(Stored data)
◇ ◇ ◇ ◇

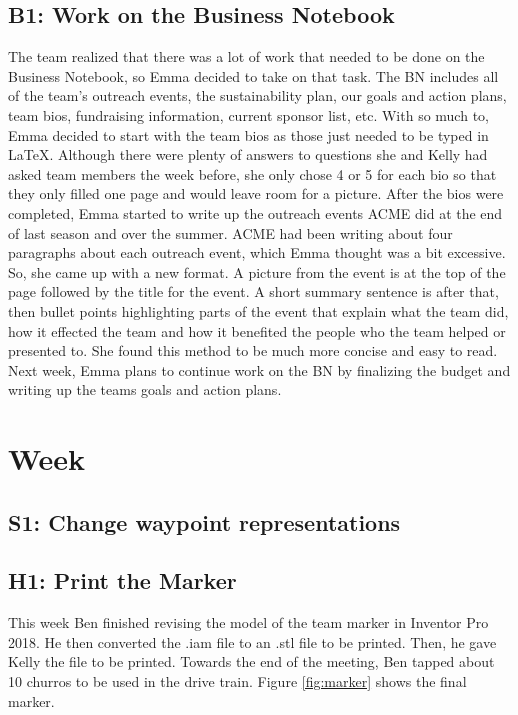 \documentclass{article}
\begin{document}
\subsection{B1: Work on the Business Notebook}

The team realized that there was a lot of work that needed to be done on the Business Notebook, so Emma decided to take on that task. The BN includes all of the team's outreach events, the sustainability plan, our goals and action plans, team bios, fundraising information, current sponsor list, etc. With so much to, Emma decided to start with the team bios as those just needed to be typed in \LaTeX . Although there were plenty of answers to questions she and Kelly had asked team members the week before, she only chose 4 or 5 for each bio so that they only filled one page and would leave room for a picture. After the bios were completed, Emma started to write up the outreach events ACME did at the end of last season and over the summer. ACME had been writing about four paragraphs about each outreach event, which Emma thought was a bit excessive. So, she came up with a new format. A picture from the event is at the top of the page followed by the title for the event. A short summary sentence is after that, then bullet points highlighting parts of the event that explain what the team did, how it effected the team and how it benefited the people who the team helped or presented to. She found this method to be much more concise and easy to read. Next week, Emma plans to continue work on the BN by finalizing the budget and writing up the teams goals and action plans. \clearpage \newpage \section{Week \thesection} 
\subsection{S1: Change waypoint representations}

\subsection{H1: Print the Marker}

This week Ben finished revising the model of the team marker in Inventor Pro 2018. He then converted the .iam file to an .stl file to be printed. Then, he gave Kelly the file to be printed. Towards the end of the meeting, Ben tapped about 10 churros to be used in the drive train. Figure \ref{fig:marker} shows the final marker. 
\end{document}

◇ ◇ ◇ ◇

• [Exercise description]:
Copy out all the entries precisely. No images.

• [Response to the exercise]:
 \documentclass{article}
\begin{document}
\subsection{B1: Work on the Business Notebook}

The team realized that there was a lot of work that needed to be done on the Business Notebook, so Emma decided to take on that task. The BN includes all of the team's outreach events, the sustainability plan, our goals and action plans, team bios, fundraising information, current sponsor list, etc. With so much to, Emma decided to start with the team bios as those just needed to be typed in \LaTeX . Although there were plenty of answers to questions she and Kelly had asked team members the week before, she only chose 4 or 5 for each bio so that they only filled one page and would leave room for a picture. After the bios were completed, Emma started to write up the outreach events ACME did at the end of last season and over the summer. ACME had been writing about four paragraphs about each outreach event, which Emma thought was a bit excessive. So, she came up with a new format. A picture from the event is at the top of the page followed by the title for the event. A short summary sentence is after that, then bullet points highlighting parts of the event that explain what the team did, how it effected the team and how it benefited the people who the team helped or presented to. She found this method to be much more concise and easy to read. Next week, Emma plans to continue work on the BN by finalizing the budget and writing up the teams goals and action plans. \clearpage \newpage \section{Week \thesection} 
\subsection{S1: Change waypoint representations}

\subsection{H1: Print the Marker}

This week Ben finished revising the model of the team marker in Inventor Pro 2018. He then converted the .iam file to an .stl file to be printed. Then, he gave Kelly the file to be printed. Towards the end of the meeting, Ben tapped about 10 churros to be used in the drive train. Figure \ref{fig:marker} shows the final marker. 
\end{document}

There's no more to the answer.